Naturellement, il s'agit d'une image mentale car, dans la réalité, il n'est pas toujours possible de limiter les possibilités à un environnement bien défini. 

Mais cela traduit l'idée du changement de mentalité dont nous avons parlé précédemment : le concepteur ne peut pas penser à un seul chemin - une narration - à travers le monde de l'histoire, mais à l'ensemble du paysage et à toutes les promenades possibles. À première vue, cela semble être une tâche impossible, et ça l'est, mais tout comme pour les voitures autonomes, nous pourrions confier à l'ordinateur la tâche inhumaine d'évaluer le paysage et les itinéraires. Il s'agirait d'une exigence pour la plateforme destinée au concepteur. Le processus de conception consiste à modéliser une abstraction dramatique de la réalité (Louchart et al. 2008). Cela signifie que nous devons modéliser le comportement des personnages (qui est différent de celui des gens dans la réalité). Pour y parvenir, le concepteur doit réduire la complexité sans faire trop de généralisations. Une façon d'y parvenir est de fixer des limites claires au monde de l'histoire, afin qu'il reste petit et gérable (par exemple, Façade a des limites très claires et bien définies). 

Le plus grand défi consiste toutefois à ne pas trop penser en termes d'intrigue. Louchart et al. (2008) énumèrent trois préoccupations pour la conception du storyworld : 

  • Les limites existantes du monde de l'histoire doivent être justifiées. Cela signifie des bound- aries spatiales (ou limites physiques), des limites contextuelles (par exemple un thème comme l'intimidation dans FearNot !) et des limites interactionnelles (c'est-à-dire ce que l'interacteur peut faire). 
  • La conception doit offrir une masse critique pour l'émergence. Cela peut se résumer à l'idée de densité, c'est-à-dire à la manière dont le contenu conçu sert à créer différents chemins (c'est-à-dire à la manière dont le contenu couvre le monde de l'histoire). Il est important de noter que tout contenu ajouté crée de nouvelles possibilités, ce qui entraîne un élargissement des limites et une réduction de la densité. À l'intérieur des limites, le contenu doit couvrir l'univers de l'histoire. 
  • Le concepteur doit être conscient des impasses possibles, où la densité est beaucoup trop faible (c'est-à-dire qu'il y a un manque de contenu). Par conséquent, la conception de l'univers scénaristique est un processus continu qui consiste à trouver des impasses et à les résoudre en ajoutant de nouveaux contenus. 

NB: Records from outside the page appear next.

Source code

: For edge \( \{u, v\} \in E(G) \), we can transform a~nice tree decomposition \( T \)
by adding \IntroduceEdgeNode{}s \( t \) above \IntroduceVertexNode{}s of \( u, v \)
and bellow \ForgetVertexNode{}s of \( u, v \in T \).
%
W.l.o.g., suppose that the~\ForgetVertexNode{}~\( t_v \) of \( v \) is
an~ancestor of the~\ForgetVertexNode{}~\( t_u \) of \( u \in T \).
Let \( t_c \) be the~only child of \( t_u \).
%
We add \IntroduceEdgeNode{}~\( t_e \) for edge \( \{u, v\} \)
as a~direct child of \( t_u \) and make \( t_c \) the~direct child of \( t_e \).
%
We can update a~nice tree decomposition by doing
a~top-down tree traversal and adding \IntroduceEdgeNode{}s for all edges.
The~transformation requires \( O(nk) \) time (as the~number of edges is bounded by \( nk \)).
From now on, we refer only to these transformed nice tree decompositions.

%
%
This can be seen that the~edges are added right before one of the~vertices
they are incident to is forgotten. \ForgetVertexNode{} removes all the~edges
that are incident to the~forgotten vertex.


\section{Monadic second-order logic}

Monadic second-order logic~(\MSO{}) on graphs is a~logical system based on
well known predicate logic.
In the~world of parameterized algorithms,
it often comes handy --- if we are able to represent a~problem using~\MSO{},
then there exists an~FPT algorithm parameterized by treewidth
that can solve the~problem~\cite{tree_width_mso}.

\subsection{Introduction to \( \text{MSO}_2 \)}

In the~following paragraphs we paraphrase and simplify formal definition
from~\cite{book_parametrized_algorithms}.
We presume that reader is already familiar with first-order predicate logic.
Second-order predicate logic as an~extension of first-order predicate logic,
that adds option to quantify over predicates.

La conception de l'univers narratif comprend également d'autres préoccupations particulières, que nous abordons ci-après. 

4.2.1.1 Conception des personnages 

Comme nous l'avons établi, le paradoxe narratif est au cœur du processus de conception, car le concepteur ne peut pas s'attendre à ce que l'interacteur prenne la bonne décision au bon moment ou au bon endroit. 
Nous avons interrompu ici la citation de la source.